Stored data
<<<<
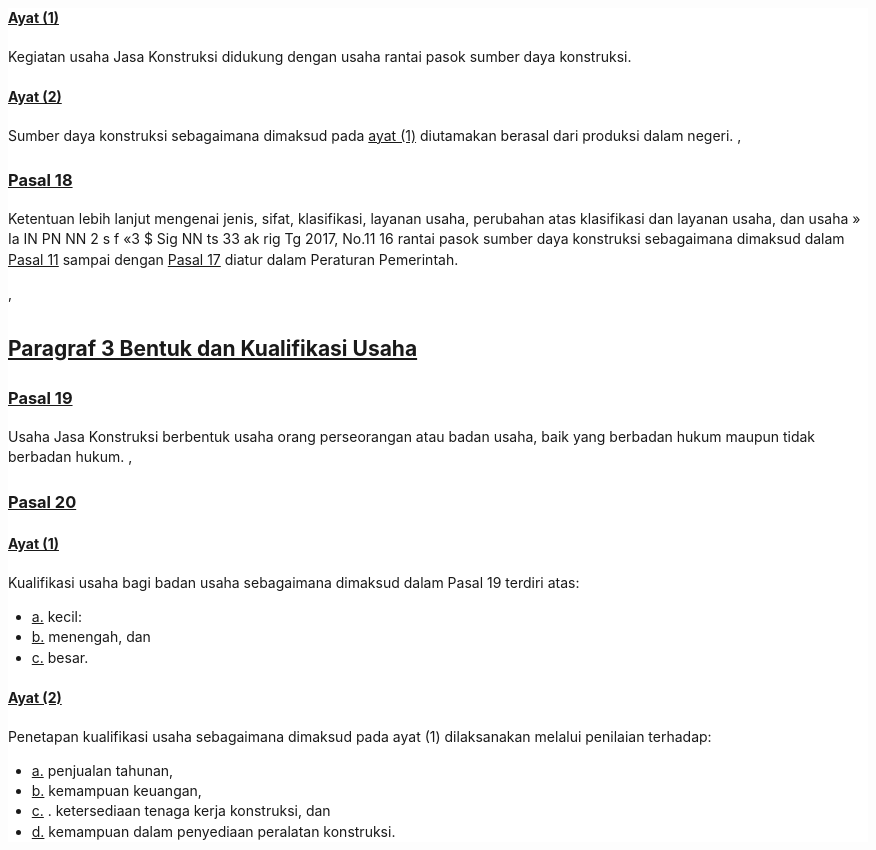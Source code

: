#### [Ayat (1)](http://example.org/legal/peraturan/uu/2017/2/pasal/0017/versi/20170112/ayat/0001)
Kegiatan usaha Jasa Konstruksi didukung dengan usaha rantai pasok sumber daya konstruksi.

#### [Ayat (2)](http://example.org/legal/peraturan/uu/2017/2/pasal/0017/versi/20170112/ayat/0002)
Sumber daya konstruksi sebagaimana dimaksud pada [ayat (1)](http://example.org/legal/peraturan/uu/2017/2/pasal/0017/versi/20170112/ayat/0001) diutamakan berasal dari produksi dalam negeri.
,
### [Pasal 18](http://example.org/legal/peraturan/uu/2017/2/pasal/0018)
Ketentuan lebih lanjut mengenai jenis, sifat, klasifikasi, layanan usaha, perubahan atas klasifikasi dan layanan usaha, dan usaha » Ia IN PN NN 2 s f «3 $ Sig NN ts 33 ak rig Tg 2017, No.11 16 rantai pasok sumber daya konstruksi sebagaimana dimaksud dalam [Pasal 11](http://example.org/legal/peraturan/uu/2017/2/pasal/0011) sampai dengan [Pasal 17](http://example.org/legal/peraturan/uu/2017/2/pasal/0017) diatur dalam Peraturan Pemerintah.

,
## [Paragraf 3 Bentuk dan Kualifikasi Usaha](http://example.org/legal/peraturan/uu/2017/2/bab/0004/bagian/0001/paragraf/0003)

### [Pasal 19](http://example.org/legal/peraturan/uu/2017/2/pasal/0019)
Usaha Jasa Konstruksi berbentuk usaha orang perseorangan atau badan usaha, baik yang berbadan hukum maupun tidak berbadan hukum.
,
### [Pasal 20](http://example.org/legal/peraturan/uu/2017/2/pasal/0020)

#### [Ayat (1)](http://example.org/legal/peraturan/uu/2017/2/pasal/0020/versi/20170112/ayat/0001)
Kualifikasi usaha bagi badan usaha sebagaimana dimaksud dalam Pasal 19 terdiri atas:
* [a.](http://example.org/legal/peraturan/uu/2017/2/pasal/0020/versi/20170112/ayat/0001/huruf/a) kecil:
* [b.](http://example.org/legal/peraturan/uu/2017/2/pasal/0020/versi/20170112/ayat/0001/huruf/b) menengah, dan
* [c.](http://example.org/legal/peraturan/uu/2017/2/pasal/0020/versi/20170112/ayat/0001/huruf/c) besar.

#### [Ayat (2)](http://example.org/legal/peraturan/uu/2017/2/pasal/0020/versi/20170112/ayat/0002)
Penetapan kualifikasi usaha sebagaimana dimaksud pada ayat (1) dilaksanakan melalui penilaian terhadap:
* [a.](http://example.org/legal/peraturan/uu/2017/2/pasal/0020/versi/20170112/ayat/0002/huruf/a) penjualan tahunan,
* [b.](http://example.org/legal/peraturan/uu/2017/2/pasal/0020/versi/20170112/ayat/0002/huruf/b) kemampuan keuangan,
* [c.](http://example.org/legal/peraturan/uu/2017/2/pasal/0020/versi/20170112/ayat/0002/huruf/c) . ketersediaan tenaga kerja konstruksi, dan
* [d.](http://example.org/legal/peraturan/uu/2017/2/pasal/0020/versi/20170112/ayat/0002/huruf/d) kemampuan dalam penyediaan peralatan konstruksi.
>>>>
◆ **ASSIGNMENT**
For the word "sebagaimana", find all matching lines in the entries above and copy them out.

◆ **EXPECTED ANSWER**
Sumber daya konstruksi sebagaimana dimaksud pada [ayat (1)](http://example.org/legal/peraturan/uu/2017/2/pasal/0017/versi/20170112/ayat/0001) diutamakan berasal dari produksi dalam negeri.
Ketentuan lebih lanjut mengenai jenis, sifat, klasifikasi, layanan usaha, perubahan atas klasifikasi dan layanan usaha, dan usaha » Ia IN PN NN 2 s f «3 $ Sig NN ts 33 ak rig Tg 2017, No.11 16 rantai pasok sumber daya konstruksi sebagaimana dimaksud dalam [Pasal 11](http://example.org/legal/peraturan/uu/2017/2/pasal/0011) sampai dengan [Pasal 17](http://example.org/legal/peraturan/uu/2017/2/pasal/0017) diatur dalam Peraturan Pemerintah.
Kualifikasi usaha bagi badan usaha sebagaimana dimaksud dalam Pasal 19 terdiri atas:
Penetapan kualifikasi usaha sebagaimana dimaksud pada ayat (1) dilaksanakan melalui penilaian terhadap:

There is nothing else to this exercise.